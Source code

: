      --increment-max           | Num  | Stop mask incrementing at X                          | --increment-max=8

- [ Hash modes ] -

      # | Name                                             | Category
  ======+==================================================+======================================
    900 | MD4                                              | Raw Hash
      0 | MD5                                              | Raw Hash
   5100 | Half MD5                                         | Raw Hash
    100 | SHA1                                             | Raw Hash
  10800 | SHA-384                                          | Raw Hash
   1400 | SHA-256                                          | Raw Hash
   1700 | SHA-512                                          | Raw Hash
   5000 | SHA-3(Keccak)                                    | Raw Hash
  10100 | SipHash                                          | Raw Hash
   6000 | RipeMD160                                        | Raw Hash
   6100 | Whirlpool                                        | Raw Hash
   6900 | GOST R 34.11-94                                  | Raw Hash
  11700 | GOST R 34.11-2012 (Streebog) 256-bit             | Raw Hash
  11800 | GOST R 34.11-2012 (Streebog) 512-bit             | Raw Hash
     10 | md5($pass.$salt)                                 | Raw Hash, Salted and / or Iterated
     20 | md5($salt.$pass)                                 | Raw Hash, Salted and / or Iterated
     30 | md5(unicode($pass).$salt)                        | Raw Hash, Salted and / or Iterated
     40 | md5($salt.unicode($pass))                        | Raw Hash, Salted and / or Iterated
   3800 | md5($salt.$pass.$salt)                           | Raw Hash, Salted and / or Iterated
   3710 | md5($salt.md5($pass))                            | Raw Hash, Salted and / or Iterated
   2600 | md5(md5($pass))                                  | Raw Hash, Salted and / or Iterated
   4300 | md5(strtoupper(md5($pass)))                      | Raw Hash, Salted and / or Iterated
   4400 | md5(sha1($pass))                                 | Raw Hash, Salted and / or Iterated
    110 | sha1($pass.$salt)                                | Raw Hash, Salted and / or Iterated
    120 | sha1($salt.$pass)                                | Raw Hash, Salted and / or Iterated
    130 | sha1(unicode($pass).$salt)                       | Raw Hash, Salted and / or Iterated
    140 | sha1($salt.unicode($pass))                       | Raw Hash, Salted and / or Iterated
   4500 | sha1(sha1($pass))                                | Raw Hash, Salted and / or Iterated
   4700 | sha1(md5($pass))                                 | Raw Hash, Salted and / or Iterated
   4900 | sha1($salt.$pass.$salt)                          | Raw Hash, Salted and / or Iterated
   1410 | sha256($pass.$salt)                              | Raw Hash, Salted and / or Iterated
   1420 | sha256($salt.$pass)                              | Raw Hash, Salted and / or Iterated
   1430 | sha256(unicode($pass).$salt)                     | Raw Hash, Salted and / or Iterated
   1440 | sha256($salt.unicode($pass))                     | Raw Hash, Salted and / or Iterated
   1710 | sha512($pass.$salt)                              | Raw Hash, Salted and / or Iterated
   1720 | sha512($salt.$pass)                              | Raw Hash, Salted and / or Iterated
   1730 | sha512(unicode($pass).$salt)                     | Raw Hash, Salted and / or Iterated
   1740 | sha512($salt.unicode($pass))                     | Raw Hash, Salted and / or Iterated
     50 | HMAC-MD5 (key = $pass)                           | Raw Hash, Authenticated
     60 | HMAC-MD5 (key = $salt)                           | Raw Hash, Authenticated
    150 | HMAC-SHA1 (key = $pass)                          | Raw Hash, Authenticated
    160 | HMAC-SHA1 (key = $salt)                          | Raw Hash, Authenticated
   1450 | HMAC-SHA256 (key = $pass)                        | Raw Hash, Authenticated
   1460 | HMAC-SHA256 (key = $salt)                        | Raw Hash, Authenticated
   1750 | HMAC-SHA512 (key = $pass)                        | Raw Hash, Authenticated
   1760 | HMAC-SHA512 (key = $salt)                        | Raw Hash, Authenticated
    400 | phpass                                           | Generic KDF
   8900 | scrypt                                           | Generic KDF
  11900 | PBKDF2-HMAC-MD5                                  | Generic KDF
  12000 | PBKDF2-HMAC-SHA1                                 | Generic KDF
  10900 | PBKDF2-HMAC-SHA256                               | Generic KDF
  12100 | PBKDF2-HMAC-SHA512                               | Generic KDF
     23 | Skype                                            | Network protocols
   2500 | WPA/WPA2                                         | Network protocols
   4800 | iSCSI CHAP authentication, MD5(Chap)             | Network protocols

═══

**TASK STATEMENT**
Only the lines containing the word "Generic" should be returned from the data above.

**WORKED SOLUTION**
    400 | phpass                                           | Generic KDF
   8900 | scrypt                                           | Generic KDF
  11900 | PBKDF2-HMAC-MD5                                  | Generic KDF
  12000 | PBKDF2-HMAC-SHA1                                 | Generic KDF
  10900 | PBKDF2-HMAC-SHA256                               | Generic KDF
  12100 | PBKDF2-HMAC-SHA512                               | Generic KDF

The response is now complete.